Cardinal Bounds in Spaces with a π-Base Whose Elements have an H-Closed Closure

Cardinal functions play a pivotal role in set-theoretic topology, offering insights into the structural properties and cardinality relationships of topological spaces. These functions serve as powerful tools for characterizing and distinguishing between different types of spaces, shedding light on fundamental questions in topology. A very interesting branch in this area is the studying of cardinal inequalities. Most of the times, these inequalities provide bounds on the cardinality of a particular class of spaces. 
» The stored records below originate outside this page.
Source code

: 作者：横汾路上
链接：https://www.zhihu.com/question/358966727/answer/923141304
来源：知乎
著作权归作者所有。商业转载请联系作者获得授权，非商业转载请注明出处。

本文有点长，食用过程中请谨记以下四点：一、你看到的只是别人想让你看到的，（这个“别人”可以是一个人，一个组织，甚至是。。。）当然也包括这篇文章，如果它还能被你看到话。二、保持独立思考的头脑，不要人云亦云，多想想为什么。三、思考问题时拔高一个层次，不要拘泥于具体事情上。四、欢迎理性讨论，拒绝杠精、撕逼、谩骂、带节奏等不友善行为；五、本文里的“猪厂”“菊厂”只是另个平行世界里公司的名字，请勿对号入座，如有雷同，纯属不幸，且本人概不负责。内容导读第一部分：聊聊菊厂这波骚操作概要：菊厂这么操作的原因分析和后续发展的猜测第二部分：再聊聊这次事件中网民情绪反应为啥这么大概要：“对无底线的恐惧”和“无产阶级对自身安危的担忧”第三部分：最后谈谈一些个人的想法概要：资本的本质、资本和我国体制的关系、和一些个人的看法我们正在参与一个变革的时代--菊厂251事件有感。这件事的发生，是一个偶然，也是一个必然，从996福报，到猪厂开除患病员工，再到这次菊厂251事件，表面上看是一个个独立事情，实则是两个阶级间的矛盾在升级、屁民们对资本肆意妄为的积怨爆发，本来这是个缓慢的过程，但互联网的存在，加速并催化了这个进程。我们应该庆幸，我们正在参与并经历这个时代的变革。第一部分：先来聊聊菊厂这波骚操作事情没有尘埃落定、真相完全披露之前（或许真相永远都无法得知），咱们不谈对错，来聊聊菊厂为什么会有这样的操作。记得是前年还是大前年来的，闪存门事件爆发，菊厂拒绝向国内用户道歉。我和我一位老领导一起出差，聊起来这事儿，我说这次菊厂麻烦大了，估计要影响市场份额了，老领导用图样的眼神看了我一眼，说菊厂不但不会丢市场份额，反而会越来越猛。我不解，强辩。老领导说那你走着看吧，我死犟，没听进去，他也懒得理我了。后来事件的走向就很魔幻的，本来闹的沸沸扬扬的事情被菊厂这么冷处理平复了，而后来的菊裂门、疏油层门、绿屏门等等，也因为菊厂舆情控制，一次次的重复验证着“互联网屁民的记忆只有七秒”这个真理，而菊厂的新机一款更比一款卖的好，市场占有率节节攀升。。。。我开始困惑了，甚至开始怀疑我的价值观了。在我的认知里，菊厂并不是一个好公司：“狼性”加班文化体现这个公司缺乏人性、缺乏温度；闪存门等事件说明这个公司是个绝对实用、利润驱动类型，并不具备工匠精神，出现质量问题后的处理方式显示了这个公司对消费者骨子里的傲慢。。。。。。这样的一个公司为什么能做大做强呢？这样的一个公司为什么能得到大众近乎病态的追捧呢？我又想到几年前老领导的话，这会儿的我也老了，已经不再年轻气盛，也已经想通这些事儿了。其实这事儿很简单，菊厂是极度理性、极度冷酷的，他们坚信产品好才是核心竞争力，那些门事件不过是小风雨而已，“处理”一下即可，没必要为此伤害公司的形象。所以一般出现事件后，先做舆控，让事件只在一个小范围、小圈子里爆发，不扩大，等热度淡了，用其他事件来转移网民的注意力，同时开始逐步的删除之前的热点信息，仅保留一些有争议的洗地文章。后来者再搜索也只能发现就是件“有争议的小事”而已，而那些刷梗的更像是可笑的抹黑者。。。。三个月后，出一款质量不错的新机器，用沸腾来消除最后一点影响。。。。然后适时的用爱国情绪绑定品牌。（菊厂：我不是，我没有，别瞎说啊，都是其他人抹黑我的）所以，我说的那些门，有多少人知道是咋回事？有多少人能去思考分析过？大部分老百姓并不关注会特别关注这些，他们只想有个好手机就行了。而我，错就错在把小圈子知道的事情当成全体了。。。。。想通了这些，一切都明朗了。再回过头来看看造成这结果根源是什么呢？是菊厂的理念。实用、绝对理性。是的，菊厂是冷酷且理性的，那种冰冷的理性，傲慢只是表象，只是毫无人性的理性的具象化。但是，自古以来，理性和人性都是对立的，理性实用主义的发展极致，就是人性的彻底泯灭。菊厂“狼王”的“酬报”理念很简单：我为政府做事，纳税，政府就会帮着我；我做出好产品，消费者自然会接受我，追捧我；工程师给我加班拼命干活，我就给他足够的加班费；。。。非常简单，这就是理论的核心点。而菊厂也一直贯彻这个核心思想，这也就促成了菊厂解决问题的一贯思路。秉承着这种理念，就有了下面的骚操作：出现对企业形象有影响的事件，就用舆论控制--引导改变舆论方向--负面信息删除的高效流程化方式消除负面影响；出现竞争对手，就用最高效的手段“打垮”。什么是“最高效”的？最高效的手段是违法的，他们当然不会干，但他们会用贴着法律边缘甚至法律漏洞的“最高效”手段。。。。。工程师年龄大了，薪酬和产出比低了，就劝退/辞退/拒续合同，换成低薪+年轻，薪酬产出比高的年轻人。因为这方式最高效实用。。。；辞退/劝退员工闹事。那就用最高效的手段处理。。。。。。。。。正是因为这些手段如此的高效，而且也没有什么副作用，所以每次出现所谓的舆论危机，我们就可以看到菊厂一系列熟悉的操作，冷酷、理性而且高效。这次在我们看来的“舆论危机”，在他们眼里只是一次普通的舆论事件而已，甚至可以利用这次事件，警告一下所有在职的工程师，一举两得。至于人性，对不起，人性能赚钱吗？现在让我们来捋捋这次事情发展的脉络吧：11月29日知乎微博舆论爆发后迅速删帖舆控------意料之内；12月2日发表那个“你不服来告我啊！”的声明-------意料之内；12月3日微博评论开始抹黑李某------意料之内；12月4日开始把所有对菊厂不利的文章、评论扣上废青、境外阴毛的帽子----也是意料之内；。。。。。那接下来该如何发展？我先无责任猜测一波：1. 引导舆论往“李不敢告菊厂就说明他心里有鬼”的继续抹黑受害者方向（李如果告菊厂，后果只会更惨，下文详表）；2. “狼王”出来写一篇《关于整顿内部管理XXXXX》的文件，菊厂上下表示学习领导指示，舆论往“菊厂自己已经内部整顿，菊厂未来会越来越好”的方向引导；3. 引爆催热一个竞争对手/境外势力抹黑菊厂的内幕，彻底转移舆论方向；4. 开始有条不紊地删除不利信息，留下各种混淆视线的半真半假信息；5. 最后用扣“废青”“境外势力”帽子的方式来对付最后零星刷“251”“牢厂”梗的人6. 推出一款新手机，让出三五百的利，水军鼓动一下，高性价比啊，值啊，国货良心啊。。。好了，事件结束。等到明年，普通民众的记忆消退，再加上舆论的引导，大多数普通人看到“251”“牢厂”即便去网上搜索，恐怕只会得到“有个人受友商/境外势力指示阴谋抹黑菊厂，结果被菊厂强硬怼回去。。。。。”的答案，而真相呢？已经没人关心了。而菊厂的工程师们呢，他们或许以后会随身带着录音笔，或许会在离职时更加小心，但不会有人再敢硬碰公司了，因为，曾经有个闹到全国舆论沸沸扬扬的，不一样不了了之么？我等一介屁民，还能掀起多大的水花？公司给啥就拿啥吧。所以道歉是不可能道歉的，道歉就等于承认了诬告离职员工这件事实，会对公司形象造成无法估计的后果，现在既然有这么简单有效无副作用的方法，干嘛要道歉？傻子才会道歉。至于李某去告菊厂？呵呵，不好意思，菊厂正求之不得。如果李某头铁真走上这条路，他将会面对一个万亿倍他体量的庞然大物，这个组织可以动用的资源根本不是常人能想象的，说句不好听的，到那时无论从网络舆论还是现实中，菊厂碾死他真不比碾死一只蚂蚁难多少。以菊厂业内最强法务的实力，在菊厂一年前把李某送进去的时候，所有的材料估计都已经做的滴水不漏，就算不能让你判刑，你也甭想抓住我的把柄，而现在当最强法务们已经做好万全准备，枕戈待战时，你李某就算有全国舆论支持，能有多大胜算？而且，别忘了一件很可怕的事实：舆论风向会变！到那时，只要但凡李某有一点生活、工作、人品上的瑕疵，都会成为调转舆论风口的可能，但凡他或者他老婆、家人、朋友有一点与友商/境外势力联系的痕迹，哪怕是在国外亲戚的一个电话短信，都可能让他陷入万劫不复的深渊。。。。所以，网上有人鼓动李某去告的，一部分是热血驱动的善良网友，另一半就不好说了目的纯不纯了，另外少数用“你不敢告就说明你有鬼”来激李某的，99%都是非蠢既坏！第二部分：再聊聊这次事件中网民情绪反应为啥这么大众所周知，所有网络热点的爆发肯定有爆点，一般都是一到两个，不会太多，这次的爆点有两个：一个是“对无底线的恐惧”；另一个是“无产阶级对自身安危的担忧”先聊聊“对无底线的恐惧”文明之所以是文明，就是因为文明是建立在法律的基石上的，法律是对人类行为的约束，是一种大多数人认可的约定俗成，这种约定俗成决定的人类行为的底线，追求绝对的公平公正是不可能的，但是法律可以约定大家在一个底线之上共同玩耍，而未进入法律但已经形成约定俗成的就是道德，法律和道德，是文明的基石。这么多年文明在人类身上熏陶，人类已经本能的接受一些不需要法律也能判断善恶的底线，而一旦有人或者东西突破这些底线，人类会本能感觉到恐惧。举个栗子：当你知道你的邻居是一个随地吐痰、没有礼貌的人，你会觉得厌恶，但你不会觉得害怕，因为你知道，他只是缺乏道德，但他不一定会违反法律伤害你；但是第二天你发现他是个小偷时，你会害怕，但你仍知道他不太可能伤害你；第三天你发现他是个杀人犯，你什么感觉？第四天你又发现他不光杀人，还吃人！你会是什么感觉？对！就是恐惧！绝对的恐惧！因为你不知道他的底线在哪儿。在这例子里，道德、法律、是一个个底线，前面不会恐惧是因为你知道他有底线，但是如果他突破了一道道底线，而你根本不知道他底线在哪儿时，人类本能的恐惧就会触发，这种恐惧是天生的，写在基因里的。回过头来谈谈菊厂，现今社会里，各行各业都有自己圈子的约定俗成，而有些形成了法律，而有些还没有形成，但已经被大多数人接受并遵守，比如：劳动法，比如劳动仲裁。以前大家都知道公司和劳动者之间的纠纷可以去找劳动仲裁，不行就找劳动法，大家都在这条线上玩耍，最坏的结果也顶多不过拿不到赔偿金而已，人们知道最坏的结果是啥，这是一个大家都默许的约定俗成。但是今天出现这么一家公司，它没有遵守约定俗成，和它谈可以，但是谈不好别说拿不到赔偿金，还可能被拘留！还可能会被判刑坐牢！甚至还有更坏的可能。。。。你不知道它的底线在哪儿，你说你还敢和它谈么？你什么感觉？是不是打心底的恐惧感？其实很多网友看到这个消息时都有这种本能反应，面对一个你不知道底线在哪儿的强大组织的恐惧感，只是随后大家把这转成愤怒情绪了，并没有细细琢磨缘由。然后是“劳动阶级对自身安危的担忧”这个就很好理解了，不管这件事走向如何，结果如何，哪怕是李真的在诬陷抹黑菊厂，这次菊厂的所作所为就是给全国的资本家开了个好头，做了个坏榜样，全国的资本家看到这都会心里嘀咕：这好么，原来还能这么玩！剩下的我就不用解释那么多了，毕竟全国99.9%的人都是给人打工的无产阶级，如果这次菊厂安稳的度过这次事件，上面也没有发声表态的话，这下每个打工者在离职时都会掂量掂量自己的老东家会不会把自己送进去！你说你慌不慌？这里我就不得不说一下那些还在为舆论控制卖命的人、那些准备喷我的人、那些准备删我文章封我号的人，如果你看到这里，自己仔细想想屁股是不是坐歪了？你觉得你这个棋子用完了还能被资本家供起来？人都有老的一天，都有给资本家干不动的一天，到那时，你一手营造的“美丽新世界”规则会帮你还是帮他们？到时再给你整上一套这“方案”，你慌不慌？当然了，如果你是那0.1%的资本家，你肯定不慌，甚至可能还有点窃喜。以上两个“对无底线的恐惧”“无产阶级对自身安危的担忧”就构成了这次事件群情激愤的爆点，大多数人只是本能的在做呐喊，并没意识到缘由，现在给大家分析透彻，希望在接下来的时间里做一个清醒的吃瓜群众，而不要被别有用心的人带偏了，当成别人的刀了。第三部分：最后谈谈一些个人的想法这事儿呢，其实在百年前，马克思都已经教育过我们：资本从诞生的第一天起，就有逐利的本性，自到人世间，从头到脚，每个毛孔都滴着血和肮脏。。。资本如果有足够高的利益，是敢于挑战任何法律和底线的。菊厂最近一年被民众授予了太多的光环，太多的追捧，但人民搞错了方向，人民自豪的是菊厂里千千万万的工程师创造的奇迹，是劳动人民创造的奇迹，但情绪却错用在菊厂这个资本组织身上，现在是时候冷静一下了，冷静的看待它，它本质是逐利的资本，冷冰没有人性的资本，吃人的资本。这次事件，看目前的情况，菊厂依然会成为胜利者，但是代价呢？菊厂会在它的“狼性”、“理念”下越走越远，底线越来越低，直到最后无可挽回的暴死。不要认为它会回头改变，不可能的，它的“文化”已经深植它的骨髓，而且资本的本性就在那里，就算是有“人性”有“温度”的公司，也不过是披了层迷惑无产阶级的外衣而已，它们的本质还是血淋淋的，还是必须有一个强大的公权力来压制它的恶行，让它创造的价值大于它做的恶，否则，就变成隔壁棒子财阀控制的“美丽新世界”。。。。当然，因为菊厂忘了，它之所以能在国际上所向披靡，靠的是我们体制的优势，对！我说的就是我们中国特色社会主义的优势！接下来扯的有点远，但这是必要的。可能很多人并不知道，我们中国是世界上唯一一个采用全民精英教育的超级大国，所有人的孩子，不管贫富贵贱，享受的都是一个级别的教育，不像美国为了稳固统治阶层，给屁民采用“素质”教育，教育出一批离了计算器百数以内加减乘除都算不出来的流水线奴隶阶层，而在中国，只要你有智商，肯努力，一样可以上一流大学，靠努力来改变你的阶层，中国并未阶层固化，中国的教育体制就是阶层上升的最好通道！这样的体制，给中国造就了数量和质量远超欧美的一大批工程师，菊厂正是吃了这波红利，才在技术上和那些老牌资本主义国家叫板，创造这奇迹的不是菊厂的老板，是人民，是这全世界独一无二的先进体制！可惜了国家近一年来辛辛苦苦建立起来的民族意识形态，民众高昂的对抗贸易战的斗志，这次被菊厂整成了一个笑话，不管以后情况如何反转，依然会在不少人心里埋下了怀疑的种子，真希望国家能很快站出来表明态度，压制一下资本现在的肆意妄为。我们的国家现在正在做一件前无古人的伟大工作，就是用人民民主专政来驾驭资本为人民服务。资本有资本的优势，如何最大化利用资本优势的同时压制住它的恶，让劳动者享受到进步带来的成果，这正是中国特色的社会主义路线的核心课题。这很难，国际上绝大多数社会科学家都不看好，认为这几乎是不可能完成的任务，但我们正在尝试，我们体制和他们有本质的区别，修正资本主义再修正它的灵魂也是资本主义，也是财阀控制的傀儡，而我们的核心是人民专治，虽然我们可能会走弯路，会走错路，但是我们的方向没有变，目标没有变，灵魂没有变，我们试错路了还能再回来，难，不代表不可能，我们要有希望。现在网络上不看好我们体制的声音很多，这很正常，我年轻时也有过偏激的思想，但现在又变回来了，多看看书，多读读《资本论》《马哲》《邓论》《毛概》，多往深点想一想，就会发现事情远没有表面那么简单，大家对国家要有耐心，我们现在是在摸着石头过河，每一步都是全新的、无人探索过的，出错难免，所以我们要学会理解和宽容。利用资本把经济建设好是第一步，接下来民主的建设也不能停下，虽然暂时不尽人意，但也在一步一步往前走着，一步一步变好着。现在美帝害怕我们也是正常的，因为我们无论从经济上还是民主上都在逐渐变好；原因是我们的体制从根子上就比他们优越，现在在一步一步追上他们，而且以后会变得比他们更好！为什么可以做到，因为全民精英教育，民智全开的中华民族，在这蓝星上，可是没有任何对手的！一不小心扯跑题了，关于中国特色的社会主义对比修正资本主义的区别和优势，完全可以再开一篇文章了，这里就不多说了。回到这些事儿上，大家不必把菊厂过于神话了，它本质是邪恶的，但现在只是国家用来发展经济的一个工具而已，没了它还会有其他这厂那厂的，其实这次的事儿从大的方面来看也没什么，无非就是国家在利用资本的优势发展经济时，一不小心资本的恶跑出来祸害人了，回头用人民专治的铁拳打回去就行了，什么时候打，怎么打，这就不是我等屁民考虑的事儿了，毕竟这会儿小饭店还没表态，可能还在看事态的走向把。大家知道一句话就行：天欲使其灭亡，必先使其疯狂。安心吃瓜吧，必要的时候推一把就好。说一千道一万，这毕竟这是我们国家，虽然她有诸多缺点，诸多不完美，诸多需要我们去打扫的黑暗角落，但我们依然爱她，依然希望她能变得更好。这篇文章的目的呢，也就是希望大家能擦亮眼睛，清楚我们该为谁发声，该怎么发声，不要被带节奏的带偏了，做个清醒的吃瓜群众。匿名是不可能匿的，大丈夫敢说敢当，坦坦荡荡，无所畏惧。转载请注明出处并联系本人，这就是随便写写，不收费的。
We deal with the class of Hausdorff spaces having a $\pi$-base whose elements have an H-closed closure. Recently, Carlson proved that $|X|\leq 2^{wL(X)\psi_c(X)t(X)}$ for every quasiregular space $X$ with a $\pi$-base whose elements have an H-closed closure. We provide an example of a space $X$ having a $\pi$-base whose elements have an H-closed closure which is not quasiregular (neither Urysohn) such that $|X|> 2^{wL(X)\chi(X)}$ (hence $|X|> 2^{wL(X)\psi_c(X)t(X)}$). In the class of spaces with a $\pi$-base whose elements have an H-closed closure, we establish the bound $|X|\leq2^{wL(X)k(X)}$ for Urysohn spaces and we give an example of an Urysohn space $Z$ such that $k(Z)<\chi(Z)$. Where $k(X)$ is a cardinal function introduced by Alas and Kocinac in 2000. Lastly, we present some characterizations of Martin's Axiom involving spaces with a $\pi$-base whose elements have an H-closed closure and, additionally, we prove that any quasiregular space having a $\pi$-base whose elements have an H-closed closure is Baire.